Every line containing "packs" should be copied out. Go through the entries and find them.

____ Entries provided

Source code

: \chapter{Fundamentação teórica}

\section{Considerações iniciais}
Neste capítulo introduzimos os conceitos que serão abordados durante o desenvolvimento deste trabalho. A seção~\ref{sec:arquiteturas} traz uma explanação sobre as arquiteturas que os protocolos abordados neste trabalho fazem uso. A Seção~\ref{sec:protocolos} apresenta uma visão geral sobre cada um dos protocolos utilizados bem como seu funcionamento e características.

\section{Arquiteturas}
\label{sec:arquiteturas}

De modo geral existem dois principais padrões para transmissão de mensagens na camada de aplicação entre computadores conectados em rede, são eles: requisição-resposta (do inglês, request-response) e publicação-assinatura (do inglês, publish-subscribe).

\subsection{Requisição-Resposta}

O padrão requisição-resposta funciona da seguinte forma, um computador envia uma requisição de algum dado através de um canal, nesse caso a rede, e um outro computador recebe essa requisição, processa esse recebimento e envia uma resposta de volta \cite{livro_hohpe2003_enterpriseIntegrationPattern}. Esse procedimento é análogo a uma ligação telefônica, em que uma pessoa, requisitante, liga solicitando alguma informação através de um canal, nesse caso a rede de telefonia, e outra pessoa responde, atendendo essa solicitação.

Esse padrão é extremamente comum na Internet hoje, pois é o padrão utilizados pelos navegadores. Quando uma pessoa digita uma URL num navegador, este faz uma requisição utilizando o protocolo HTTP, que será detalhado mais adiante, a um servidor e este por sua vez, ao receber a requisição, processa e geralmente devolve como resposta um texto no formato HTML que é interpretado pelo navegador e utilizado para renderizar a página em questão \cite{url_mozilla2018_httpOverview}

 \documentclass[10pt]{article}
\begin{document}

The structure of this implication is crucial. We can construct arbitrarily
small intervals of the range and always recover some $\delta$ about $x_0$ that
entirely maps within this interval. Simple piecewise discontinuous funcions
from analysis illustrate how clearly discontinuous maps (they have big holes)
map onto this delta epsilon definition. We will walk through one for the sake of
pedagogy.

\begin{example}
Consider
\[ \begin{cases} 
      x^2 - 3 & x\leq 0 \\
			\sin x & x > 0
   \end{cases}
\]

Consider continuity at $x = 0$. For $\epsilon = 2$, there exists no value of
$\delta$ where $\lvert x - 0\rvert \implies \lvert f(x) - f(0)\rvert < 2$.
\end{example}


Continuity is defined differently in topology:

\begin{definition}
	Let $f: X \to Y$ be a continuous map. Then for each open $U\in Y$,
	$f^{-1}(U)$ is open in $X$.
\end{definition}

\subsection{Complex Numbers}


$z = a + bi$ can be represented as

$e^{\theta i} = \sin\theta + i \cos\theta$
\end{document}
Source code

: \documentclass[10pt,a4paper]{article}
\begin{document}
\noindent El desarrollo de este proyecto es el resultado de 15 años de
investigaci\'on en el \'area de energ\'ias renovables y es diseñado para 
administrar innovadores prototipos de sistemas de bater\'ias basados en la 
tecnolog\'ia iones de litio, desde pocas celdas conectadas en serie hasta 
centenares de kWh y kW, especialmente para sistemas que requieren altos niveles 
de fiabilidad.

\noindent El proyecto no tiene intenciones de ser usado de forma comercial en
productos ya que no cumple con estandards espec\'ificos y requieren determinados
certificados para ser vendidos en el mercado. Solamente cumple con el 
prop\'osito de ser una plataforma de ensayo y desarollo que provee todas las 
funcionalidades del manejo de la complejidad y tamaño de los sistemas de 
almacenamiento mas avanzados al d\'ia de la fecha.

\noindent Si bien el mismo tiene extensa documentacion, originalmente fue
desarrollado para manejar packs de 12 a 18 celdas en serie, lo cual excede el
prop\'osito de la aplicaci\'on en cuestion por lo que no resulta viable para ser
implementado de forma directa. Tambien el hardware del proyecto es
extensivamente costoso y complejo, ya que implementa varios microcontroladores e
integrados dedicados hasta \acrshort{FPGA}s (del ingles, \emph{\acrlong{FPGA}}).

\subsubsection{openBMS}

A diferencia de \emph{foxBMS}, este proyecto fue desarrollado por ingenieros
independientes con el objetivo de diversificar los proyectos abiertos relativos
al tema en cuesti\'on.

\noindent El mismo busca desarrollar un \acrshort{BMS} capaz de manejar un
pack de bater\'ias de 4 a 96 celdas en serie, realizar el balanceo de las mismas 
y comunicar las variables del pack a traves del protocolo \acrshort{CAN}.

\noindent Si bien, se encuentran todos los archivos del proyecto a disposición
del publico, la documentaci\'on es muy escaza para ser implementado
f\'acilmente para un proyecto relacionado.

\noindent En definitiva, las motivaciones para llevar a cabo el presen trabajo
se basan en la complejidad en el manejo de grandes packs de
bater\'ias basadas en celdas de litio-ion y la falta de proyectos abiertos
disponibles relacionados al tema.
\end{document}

________

> [Task output]:
desarrollado para manejar packs de 12 a 18 celdas en serie, lo cual excede el
se basan en la complejidad en el manejo de grandes packs de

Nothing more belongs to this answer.